Proposed Diagnostic Criteria and Management of Marburg Variant Multiple Sclerosis: A Meta-analysis
Matthew Roberts1, Muhammad Abdullah1, Tania Reyna1
1Neurology, University of Texas Health San Antonio
Objective:

To propose diagnostic criteria and evidence-based treatment guidelines for Marburg, a life-threatening variant of multiple sclerosis (MS).

Background:

The rare Marburg variant of MS is characterized by life-threatening severity, a fulminant disease course, and poor response to therapy. Due to its rarity, no diagnostic criteria or standards of care have been established. We conducted a meta-analysis of prior cases of Marburg to identify both diagnostic criteria and evaluate the effectiveness of the most used treatment modalities.  

Design/Methods:

A PubMed database search was performed for primary reports of Marburg MS. The most used treatment modalities were included for pooled analysis of the primary outcome, which was mean pre- vs. post-treatment change in expanded disability severity score (EDSS) grouped by treatment modality.

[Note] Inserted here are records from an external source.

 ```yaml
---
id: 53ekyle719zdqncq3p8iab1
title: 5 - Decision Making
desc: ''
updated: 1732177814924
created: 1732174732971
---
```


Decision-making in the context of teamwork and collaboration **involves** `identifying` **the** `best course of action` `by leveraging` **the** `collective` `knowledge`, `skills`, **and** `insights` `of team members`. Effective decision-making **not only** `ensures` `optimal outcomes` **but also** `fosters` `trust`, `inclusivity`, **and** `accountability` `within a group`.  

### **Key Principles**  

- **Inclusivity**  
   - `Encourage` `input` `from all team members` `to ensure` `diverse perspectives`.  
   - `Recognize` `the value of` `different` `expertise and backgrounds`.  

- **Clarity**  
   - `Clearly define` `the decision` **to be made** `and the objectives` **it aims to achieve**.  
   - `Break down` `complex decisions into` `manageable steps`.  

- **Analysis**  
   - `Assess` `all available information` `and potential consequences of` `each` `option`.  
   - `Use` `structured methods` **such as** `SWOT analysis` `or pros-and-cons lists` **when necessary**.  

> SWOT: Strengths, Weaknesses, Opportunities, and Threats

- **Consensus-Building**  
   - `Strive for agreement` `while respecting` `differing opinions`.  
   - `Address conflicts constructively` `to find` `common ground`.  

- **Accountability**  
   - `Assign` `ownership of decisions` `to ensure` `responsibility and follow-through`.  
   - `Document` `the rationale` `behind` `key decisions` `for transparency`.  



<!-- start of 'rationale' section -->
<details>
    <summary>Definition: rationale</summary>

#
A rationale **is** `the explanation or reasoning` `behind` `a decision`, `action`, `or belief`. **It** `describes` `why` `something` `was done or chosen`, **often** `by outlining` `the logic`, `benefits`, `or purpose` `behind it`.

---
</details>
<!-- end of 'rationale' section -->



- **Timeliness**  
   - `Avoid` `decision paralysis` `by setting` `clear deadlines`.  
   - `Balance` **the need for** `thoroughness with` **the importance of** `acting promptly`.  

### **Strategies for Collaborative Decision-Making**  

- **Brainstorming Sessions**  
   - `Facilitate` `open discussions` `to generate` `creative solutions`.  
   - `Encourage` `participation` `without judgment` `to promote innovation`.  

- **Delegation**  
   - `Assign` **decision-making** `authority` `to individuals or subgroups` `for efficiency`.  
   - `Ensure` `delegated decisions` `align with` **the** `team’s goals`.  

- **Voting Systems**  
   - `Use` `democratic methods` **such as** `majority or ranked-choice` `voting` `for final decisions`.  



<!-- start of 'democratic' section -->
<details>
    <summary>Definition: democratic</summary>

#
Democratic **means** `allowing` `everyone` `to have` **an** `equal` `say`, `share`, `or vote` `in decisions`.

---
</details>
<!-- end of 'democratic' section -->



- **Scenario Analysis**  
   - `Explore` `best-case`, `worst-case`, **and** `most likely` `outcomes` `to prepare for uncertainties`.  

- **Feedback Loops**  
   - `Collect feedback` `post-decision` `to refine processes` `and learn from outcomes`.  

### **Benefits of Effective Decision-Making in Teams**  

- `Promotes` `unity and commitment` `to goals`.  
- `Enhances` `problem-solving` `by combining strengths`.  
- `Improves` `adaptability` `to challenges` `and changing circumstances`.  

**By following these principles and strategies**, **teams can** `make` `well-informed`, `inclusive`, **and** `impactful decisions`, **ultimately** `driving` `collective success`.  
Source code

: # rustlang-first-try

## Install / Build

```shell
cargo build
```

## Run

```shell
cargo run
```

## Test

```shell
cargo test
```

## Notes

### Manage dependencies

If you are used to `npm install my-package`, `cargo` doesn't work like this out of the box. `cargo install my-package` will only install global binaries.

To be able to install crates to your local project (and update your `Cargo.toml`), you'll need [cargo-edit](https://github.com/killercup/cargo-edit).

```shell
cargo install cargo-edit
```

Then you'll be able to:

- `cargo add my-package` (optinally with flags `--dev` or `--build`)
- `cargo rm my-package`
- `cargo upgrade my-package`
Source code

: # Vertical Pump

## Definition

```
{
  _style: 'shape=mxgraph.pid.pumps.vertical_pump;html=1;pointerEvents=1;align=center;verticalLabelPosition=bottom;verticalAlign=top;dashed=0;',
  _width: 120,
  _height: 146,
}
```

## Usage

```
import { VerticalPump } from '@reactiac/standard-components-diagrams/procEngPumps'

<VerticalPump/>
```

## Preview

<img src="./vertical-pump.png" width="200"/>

EDSS scores not directly reported by the authors were independently extracted by multiple reviewers and a mixed effects model was used to determine interrater reliability. Cases were quantitatively and qualitatively reviewed to produce formal diagnostic criteria. 

Results:

Of the 349 studies screened, 35 cases met inclusion criteria. The presenting symptoms included hemiplegia (77%), cranial neuropathies (57%), acute encephalopathy (51%), sensory changes (49%), and ataxia (37%). As a primarily monophasic illness, though 81% met radiographic criteria for dissemination in space, only 41% met full McDonald Criteria for MS. 20% of patients relapsed, while oligoclonal bands were observed in 33%. Overall mortality was 37%. Among the most commonly used treatment modalities, only high dose induction cyclophosphamide (HiCy) therapy was associated with significant improvement in EDSS. In contrast, steroids and/or plasmapheresis only, low-dose cyclophosphamide, and mitoxantrone were not associated with improved outcomes.

Conclusions:

Given the rapidly progressive nature of Marburg variant MS, early recognition and treatment are of paramount importance. This study is the first to propose diagnostic criteria and evidence-based treatment guidelines for the disease. Among treatment modalities, HiCy therapy appears to be the most effective.